Denver7 is going 360 to find out what people think of the fee, how it works in other cities, and if one kind of bag is better than another.
City Councilwoman Kendra Black, a co-sponsor of the bill, said the goal of this move is to reduce single-use plastic in the environment. While the fee is largely aimed at plastic, environmentalists say paper bags are also a problem, because of the energy and emissions required to manufacturer and transport them. Supporters of the ordinance believe a 10 cent fee on both types of bags will encourage people to bring their own reuseable shopping bags.
To see how the fee will work, we visited Boulder, which enacted a 10 cent fee on shopping bags in 2012. At one Safeway store, the majority of shoppers brought in their own bags.
Boulder Safeway stores said they’ve seen a decrease of about 70 percent of single use bags since the fee took effect.

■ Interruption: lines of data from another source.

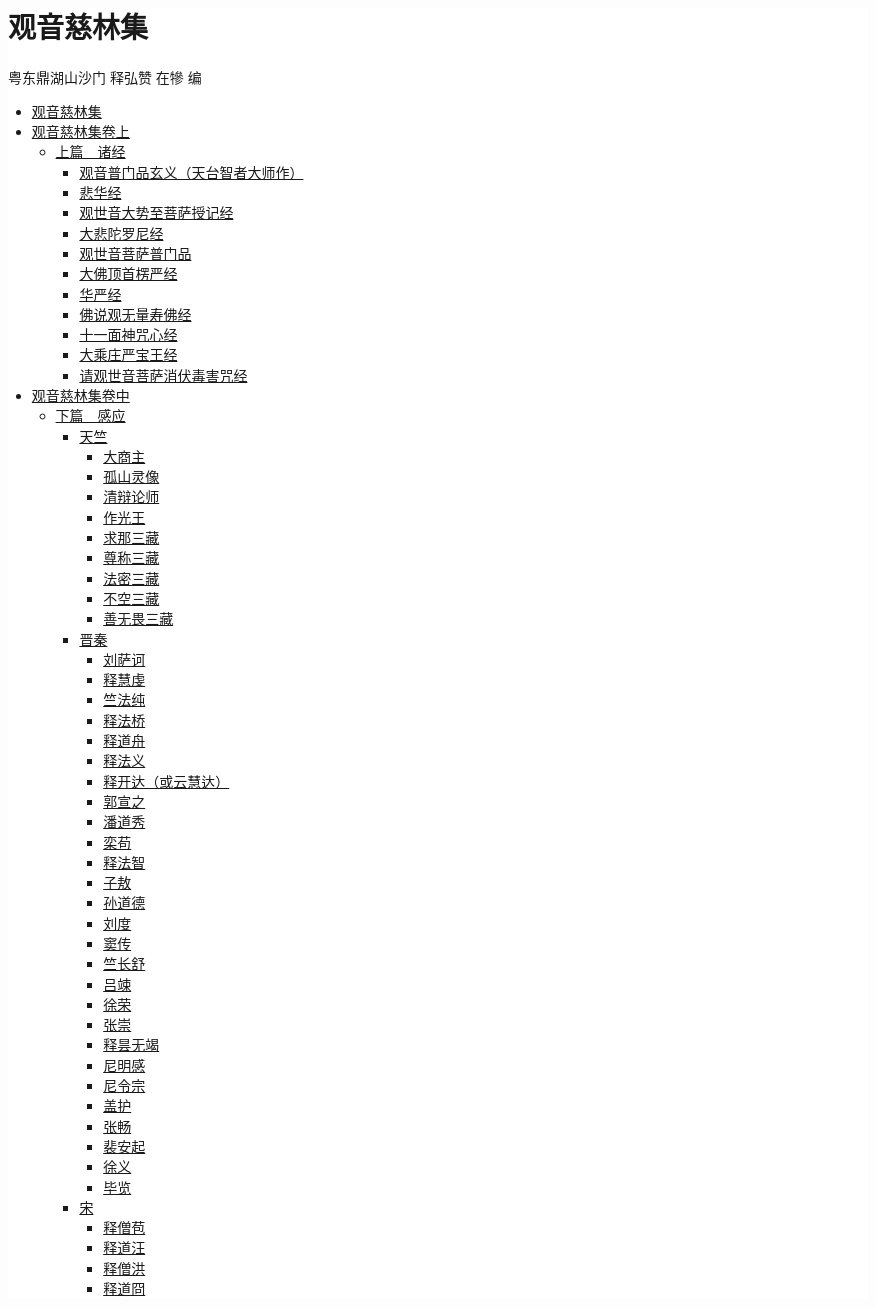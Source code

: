 # 观音慈林集

粤东鼎湖山沙门 释弘赞 在犙 编

- [观音慈林集](#观音慈林集)
- [观音慈林集卷上](#观音慈林集卷上)
  - [上篇　诸经](#上篇诸经)
    - [观音普门品玄义（天台智者大师作）](#观音普门品玄义天台智者大师作)
    - [悲华经](#悲华经)
    - [观世音大势至菩萨授记经](#观世音大势至菩萨授记经)
    - [大悲陀罗尼经](#大悲陀罗尼经)
    - [观世音菩萨普门品](#观世音菩萨普门品)
    - [大佛顶首楞严经](#大佛顶首楞严经)
    - [华严经](#华严经)
    - [佛说观无量寿佛经](#佛说观无量寿佛经)
    - [十一面神咒心经](#十一面神咒心经)
    - [大乘庄严宝王经](#大乘庄严宝王经)
    - [请观世音菩萨消伏毒害咒经](#请观世音菩萨消伏毒害咒经)
- [观音慈林集卷中](#观音慈林集卷中)
  - [下篇　感应](#下篇感应)
    - [天竺](#天竺)
      - [大商主](#大商主)
      - [孤山灵像](#孤山灵像)
      - [清辩论师](#清辩论师)
      - [作光王](#作光王)
      - [求那三藏](#求那三藏)
      - [尊称三藏](#尊称三藏)
      - [法密三藏](#法密三藏)
      - [不空三藏](#不空三藏)
      - [善无畏三藏](#善无畏三藏)
    - [晋秦](#晋秦)
      - [刘萨诃](#刘萨诃)
      - [释慧虔](#释慧虔)
      - [竺法纯](#竺法纯)
      - [释法桥](#释法桥)
      - [释道舟](#释道舟)
      - [释法义](#释法义)
      - [释开达（或云慧达）](#释开达或云慧达)
      - [郭宣之](#郭宣之)
      - [潘道秀](#潘道秀)
      - [栾苟](#栾苟)
      - [释法智](#释法智)
      - [子敖](#子敖)
      - [孙道德](#孙道德)
      - [刘度](#刘度)
      - [窦传](#窦传)
      - [竺长舒](#竺长舒)
      - [吕竦](#吕竦)
      - [徐荣](#徐荣)
      - [张崇](#张崇)
      - [释昙无竭](#释昙无竭)
      - [尼明感](#尼明感)
      - [尼令宗](#尼令宗)
      - [盖护](#盖护)
      - [张畅](#张畅)
      - [裴安起](#裴安起)
      - [徐义](#徐义)
      - [毕览](#毕览)
    - [宋](#宋)
      - [释僧苞](#释僧苞)
      - [释道汪](#释道汪)
      - [释僧洪](#释僧洪)
      - [释道冏](#释道冏)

Chris Howes, president of the Colorado Retail Council, said retailers support Denver’s plan to charge a fee. Like Boulder, the stores will get to keep 40 percent of the fee, while the city will take the other 60 percent.
Howes said stores will have to spend their portion to implement the program, train staff, and make changes to technology. But the hope is the majority of shoppers won't need to pay the fee because they will bring their own bags.

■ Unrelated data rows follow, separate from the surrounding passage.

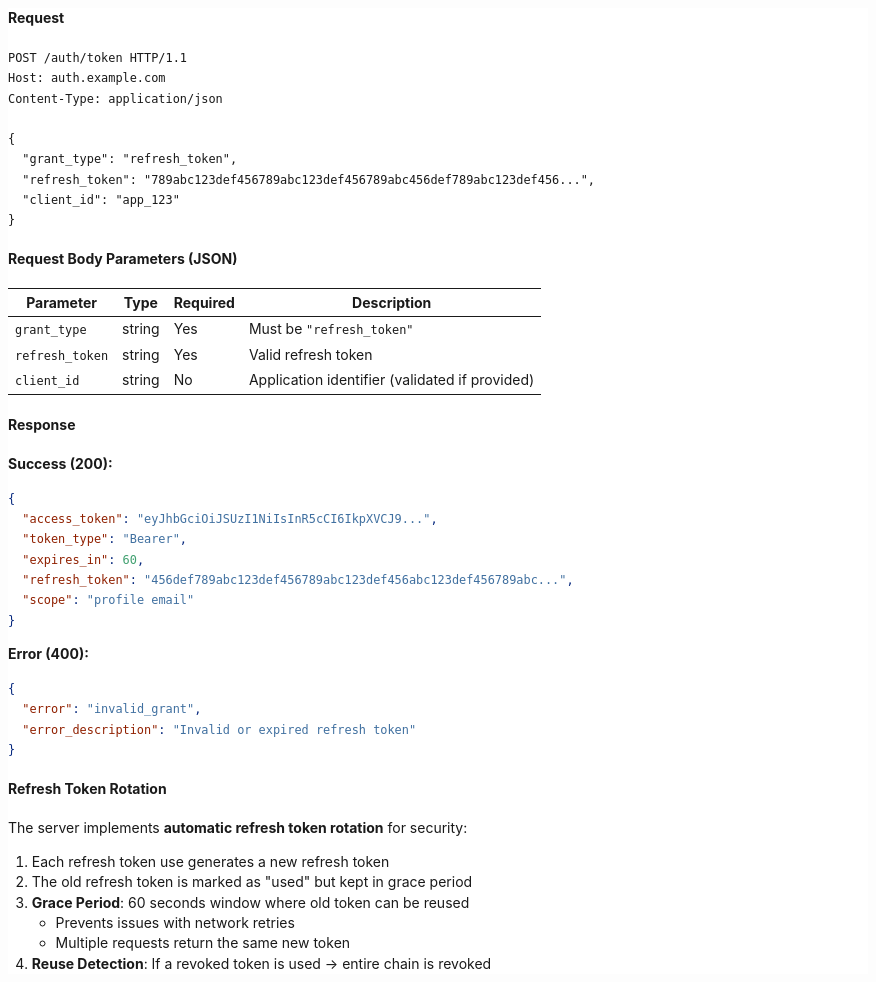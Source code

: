 #### Request

```http
POST /auth/token HTTP/1.1
Host: auth.example.com
Content-Type: application/json

{
  "grant_type": "refresh_token",
  "refresh_token": "789abc123def456789abc123def456789abc456def789abc123def456...",
  "client_id": "app_123"
}
```

#### Request Body Parameters (JSON)

| Parameter | Type | Required | Description |
|-----------|------|----------|-------------|
| `grant_type` | string | Yes | Must be `"refresh_token"` |
| `refresh_token` | string | Yes | Valid refresh token |
| `client_id` | string | No | Application identifier (validated if provided) |

#### Response

**Success (200):**
```json
{
  "access_token": "eyJhbGciOiJSUzI1NiIsInR5cCI6IkpXVCJ9...",
  "token_type": "Bearer",
  "expires_in": 60,
  "refresh_token": "456def789abc123def456789abc123def456abc123def456789abc...",
  "scope": "profile email"
}
```

**Error (400):**
```json
{
  "error": "invalid_grant",
  "error_description": "Invalid or expired refresh token"
}
```

#### Refresh Token Rotation

The server implements **automatic refresh token rotation** for security:

1. Each refresh token use generates a new refresh token
2. The old refresh token is marked as "used" but kept in grace period
3. **Grace Period**: 60 seconds window where old token can be reused
   - Prevents issues with network retries
   - Multiple requests return the same new token
4. **Reuse Detection**: If a revoked token is used → entire chain is revoked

"What we ultimately want to do is encourage people to bring their own totes — reusable totes — into the store rather than using the single-use plastic bag," Howes said.
But are reuseable bags really so much better than plastic or paper bags?
One government study in the United Kingdom found shoppers would have to reuse a cotton bag 131 times to have less impact on the environment than a plastic bag used once.
The American Progressive Bag Alliance , which represents the interests of plastic shopping bag manufacturers, said plastic bags are not the enemy they've been made out to be.
"(Plastic) uses the least amount of material , it uses the least amount of energy to produce, to transport, and ultimately it gets reused at least once," said Matt Seaholm,president of the APBA.
He said plastic bags can also be recycled, but only if customers return them to the store. In Denver, plastic bags are not accepted in recycling bins.
"Plastic bags are really the bane of our industry," said John Griffith, regional vice president for GFL Environmental, which handles recycling for the city of Denver.
One problem is that plastic bags have to be very clean to have any recycling value, and unfortunately when they're mixed in with other recycling, they get dirty.
Another problem is that plastic bags get caught in the equipment at the recycling facility, sort of like a string in a vacuum cleaner.
"Every time we stop for breaks, we have to cut those things out, so it causes a lot of extra unwanted labor around here, and a lot of wear and tear on our equipment," Griffith said.
Whether or not the bag fee actually reduces the number of bags in the environment is largely up to the shoppers. They'll decide if 10 cents per bag is painful enough to encourage them to bring their own reuseable bags. The city of Denver said it will spend some of the fees it collects to distribute free bags to people. If passed, the bag fee will take effect in July of 2020.